▶ [Action item] Your answer is to be the count alone: the number of lines in the data below where "that" appears.

(Material provided Opens)

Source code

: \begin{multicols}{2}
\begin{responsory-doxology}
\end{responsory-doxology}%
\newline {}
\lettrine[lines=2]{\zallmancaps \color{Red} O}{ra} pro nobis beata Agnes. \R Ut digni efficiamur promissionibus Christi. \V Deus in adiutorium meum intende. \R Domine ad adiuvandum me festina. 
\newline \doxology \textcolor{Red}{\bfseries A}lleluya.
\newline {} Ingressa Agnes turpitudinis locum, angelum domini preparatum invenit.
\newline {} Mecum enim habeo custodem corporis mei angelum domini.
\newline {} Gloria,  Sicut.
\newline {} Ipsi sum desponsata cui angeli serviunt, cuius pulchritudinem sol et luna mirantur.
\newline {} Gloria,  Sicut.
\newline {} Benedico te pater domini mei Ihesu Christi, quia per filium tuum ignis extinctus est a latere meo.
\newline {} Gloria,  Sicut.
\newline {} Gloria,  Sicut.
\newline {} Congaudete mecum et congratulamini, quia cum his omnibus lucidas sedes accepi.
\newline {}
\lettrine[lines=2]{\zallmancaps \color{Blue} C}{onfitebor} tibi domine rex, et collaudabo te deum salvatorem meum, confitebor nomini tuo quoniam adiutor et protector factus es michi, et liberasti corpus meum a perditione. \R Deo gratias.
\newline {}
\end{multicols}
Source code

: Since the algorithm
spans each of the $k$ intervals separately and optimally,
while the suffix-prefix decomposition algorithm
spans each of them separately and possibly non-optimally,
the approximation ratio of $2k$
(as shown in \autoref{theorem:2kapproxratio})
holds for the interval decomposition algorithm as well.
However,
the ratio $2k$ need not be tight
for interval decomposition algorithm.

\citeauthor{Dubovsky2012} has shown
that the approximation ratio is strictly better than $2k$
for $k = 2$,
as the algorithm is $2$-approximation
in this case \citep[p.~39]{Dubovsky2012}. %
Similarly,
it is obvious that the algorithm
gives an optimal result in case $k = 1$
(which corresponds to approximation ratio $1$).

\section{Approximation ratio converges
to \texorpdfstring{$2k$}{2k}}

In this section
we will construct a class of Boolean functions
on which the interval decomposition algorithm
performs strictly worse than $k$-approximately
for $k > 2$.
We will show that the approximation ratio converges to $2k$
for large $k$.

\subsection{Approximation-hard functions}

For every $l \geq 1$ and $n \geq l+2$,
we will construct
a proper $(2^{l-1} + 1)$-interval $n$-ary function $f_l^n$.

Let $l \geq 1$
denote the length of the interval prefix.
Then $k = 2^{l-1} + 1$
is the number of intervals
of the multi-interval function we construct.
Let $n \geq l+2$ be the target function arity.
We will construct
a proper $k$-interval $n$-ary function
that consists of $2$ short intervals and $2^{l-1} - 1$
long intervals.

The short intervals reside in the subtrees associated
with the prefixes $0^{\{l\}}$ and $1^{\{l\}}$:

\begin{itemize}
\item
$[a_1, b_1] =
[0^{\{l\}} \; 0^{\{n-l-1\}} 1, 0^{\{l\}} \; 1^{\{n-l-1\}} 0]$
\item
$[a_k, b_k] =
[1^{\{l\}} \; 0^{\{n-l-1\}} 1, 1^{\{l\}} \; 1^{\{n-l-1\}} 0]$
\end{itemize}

(Material provided Closes)

▶ [Written solution] 4